Using AI camera technology to help make sites safer
After months of collaboration, the Downer Zero Harm team and our R/VISION specialists were able to share the fruits of their labour at the Downer Engineering Conference in Palmerston North, presenting the pilot programme using AI Cameras for Health & Safety.
This pilot places Mobile AI Camera Units on sites to enable adjustments to be made based on data via alerts, predictive analytics and auto-risk assessments. Using an agile and iterative approach, this pilot went from initial discussions to the first live Mobile AI Unit on site within just 2 months, and then to 3+ live sites piloting this technology in the next 90 days.
It all started with a simple question: “How might we use technology to enable people to make faster and better decisions to prevent harm?”

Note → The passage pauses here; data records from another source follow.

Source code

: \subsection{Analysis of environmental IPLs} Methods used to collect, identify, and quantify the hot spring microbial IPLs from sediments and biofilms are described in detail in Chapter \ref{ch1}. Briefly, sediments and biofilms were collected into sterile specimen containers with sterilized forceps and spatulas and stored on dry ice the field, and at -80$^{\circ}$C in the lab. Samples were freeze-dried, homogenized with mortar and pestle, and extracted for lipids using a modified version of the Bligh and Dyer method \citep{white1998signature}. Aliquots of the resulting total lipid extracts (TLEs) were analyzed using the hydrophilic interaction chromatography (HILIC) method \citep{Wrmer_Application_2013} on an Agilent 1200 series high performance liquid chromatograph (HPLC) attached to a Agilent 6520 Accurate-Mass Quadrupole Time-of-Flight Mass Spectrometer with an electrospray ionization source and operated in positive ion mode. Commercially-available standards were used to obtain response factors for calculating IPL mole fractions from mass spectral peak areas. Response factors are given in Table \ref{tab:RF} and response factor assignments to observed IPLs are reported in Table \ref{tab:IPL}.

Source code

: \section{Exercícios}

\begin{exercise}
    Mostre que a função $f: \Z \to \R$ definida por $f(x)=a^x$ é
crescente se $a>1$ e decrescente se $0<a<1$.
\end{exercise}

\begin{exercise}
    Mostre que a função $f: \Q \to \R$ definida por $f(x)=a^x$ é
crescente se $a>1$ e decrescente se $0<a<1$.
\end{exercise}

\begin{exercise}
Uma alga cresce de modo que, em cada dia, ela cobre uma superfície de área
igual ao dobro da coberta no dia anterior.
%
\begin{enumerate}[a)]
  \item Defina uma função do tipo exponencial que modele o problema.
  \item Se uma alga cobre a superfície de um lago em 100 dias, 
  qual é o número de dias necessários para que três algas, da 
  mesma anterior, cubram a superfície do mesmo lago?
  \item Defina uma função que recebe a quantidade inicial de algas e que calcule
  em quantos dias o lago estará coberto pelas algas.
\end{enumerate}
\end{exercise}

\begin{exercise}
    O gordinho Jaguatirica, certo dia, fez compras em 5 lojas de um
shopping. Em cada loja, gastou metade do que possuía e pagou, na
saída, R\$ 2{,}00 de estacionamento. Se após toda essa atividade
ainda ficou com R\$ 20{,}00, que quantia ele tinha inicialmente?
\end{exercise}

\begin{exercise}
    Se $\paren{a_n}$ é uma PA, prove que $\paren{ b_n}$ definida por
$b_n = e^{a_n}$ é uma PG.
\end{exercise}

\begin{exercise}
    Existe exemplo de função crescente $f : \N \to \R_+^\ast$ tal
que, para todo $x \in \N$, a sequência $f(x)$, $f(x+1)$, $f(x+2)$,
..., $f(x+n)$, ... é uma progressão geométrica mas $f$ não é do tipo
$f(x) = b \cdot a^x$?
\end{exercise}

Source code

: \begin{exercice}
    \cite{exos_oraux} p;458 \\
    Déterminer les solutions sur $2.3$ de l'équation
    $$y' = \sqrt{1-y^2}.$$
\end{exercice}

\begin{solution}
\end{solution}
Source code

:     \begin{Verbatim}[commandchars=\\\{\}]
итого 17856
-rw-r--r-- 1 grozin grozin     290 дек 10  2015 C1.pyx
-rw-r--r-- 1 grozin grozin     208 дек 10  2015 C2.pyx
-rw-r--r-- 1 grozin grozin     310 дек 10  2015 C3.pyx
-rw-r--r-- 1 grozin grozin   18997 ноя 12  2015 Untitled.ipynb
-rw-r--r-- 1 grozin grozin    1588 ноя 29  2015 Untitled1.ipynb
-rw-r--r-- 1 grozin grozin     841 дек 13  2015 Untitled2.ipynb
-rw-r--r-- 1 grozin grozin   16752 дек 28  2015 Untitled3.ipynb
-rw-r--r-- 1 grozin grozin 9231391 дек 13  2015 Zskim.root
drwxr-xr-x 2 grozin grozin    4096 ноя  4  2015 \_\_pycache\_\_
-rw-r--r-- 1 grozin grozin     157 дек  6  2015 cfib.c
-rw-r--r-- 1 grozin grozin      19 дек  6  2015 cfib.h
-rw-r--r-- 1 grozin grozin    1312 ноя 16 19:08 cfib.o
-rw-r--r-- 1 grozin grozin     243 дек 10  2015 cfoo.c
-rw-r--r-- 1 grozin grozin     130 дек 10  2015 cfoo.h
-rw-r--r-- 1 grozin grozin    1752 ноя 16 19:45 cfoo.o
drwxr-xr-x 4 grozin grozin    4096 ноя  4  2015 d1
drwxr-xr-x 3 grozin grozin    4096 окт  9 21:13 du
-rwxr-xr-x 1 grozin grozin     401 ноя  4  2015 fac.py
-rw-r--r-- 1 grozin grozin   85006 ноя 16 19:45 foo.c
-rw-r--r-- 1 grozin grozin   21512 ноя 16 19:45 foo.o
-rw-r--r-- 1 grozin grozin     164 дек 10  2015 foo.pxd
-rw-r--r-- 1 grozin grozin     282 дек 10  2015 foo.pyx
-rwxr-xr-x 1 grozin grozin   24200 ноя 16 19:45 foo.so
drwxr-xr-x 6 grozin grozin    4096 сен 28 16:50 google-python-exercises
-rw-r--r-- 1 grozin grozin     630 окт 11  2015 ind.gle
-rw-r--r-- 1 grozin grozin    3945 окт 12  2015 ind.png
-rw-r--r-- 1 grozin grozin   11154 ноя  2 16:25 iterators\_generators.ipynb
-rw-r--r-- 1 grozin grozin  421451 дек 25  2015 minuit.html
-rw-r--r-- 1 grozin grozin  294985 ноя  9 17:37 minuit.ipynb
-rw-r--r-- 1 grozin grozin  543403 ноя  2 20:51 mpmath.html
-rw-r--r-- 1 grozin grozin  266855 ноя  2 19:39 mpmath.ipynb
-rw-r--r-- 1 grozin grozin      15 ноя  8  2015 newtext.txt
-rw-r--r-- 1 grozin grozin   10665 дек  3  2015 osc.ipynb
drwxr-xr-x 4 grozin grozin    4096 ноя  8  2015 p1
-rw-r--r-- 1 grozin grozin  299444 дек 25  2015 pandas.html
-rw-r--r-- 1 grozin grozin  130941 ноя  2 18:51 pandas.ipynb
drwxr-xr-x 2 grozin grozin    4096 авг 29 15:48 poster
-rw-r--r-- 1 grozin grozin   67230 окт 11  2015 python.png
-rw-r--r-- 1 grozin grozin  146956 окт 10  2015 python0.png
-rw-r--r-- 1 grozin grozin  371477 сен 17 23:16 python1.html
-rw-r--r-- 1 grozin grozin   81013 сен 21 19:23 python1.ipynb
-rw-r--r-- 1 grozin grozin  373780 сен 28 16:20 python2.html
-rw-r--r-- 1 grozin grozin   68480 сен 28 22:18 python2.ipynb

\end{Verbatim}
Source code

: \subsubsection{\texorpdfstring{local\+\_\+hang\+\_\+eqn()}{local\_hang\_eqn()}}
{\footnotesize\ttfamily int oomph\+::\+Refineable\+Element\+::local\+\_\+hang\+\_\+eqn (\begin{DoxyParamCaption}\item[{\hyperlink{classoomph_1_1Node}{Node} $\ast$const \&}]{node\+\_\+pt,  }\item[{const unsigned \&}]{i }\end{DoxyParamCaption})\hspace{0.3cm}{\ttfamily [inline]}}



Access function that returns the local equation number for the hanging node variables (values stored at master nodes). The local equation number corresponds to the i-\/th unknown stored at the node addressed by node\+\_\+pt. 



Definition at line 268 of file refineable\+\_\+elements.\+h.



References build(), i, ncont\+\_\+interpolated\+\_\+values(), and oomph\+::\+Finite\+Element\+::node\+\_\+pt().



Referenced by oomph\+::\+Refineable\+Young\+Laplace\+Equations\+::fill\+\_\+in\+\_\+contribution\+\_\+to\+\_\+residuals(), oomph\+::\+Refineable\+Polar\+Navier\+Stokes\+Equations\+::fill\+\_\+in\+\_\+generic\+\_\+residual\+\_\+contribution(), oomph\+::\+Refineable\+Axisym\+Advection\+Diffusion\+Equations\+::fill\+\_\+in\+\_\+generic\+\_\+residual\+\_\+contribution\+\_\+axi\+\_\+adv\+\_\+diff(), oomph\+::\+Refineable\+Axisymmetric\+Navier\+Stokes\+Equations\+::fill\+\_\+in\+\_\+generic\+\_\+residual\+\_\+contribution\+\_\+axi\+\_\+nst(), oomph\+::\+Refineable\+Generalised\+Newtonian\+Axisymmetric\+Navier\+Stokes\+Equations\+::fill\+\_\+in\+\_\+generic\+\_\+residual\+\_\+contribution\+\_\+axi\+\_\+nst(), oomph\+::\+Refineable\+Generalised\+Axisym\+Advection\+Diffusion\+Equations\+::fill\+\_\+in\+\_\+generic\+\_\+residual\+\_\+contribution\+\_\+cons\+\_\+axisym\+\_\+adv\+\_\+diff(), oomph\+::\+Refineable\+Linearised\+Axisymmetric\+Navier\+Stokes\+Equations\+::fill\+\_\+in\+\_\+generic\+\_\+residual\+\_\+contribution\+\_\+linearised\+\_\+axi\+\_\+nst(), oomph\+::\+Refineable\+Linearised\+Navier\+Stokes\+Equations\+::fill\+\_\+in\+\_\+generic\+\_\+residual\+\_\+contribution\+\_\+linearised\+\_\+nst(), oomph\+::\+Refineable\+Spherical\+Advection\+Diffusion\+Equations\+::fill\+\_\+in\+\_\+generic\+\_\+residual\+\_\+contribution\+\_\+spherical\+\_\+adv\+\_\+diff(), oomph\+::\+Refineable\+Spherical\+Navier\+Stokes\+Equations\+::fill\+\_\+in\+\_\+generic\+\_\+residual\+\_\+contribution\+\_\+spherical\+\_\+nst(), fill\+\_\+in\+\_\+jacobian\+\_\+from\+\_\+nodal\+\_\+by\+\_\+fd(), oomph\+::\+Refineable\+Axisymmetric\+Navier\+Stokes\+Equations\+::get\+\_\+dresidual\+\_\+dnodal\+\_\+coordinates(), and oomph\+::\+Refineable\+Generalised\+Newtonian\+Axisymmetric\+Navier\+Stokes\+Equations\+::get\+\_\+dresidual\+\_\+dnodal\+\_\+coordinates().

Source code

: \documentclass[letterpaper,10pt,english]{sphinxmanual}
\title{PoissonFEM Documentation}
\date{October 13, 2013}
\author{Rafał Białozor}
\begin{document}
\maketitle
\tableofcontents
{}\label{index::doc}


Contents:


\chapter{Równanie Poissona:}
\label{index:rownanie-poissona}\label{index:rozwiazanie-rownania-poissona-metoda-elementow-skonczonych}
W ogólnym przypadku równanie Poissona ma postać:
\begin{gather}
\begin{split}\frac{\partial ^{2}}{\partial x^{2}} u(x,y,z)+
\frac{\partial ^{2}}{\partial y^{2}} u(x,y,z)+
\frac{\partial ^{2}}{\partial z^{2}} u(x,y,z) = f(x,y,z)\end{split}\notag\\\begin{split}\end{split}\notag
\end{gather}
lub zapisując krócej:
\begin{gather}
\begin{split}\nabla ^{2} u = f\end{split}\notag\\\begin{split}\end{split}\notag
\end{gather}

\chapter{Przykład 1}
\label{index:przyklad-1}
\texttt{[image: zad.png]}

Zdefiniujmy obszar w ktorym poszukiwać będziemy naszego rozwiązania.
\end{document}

RUSH and Downer collaborated to identify the scope of this pilot project outlining critical risks and key metrics for the pilot. These included encroachments of a no-go zone or exclusion zone, encroachment into live traffic lanes, average speed through a closure, and PPE observations. Based on these, we picked a range of Downer sites to test the pilot that accounted for a variety of scenarios - some static sites with no traffic and some highly dynamic roading sites.
The iterative development of the Mobile Camera Unit is now up to generation 4; a process of prototyping and refinement to reach a scalable unit which can be easily deployed at varying site locations and configurations without specialist training or prohibitive costs. With each iteration, the unit was designed to be more compact with a lower overall weight requiring fewer people to lift and configure it.
Alongside the pilot programme reveal, RUSH brought an interactive booth to the Downer Conference, putting the capabilities of the R/VISION platform on display for person detection and identifying various zones with a construction site. The crowd of engineers and industry professionals were able to enjoy some ‘serious play’ moving a small toy digger around the marked zones, noting that the live mounted camera and computer vision model would detect and classify what the object was, and when it crossed into a zone it shouldn’t be in.
This AI enabled computer vision technology could be applied to all critical risks, enable real-time alerting and live risk assessment, and improve workflows and management through collecting data on site.
Ultimately, using AI in construction is about increasing the safety performance of projects and making sure people get home safe.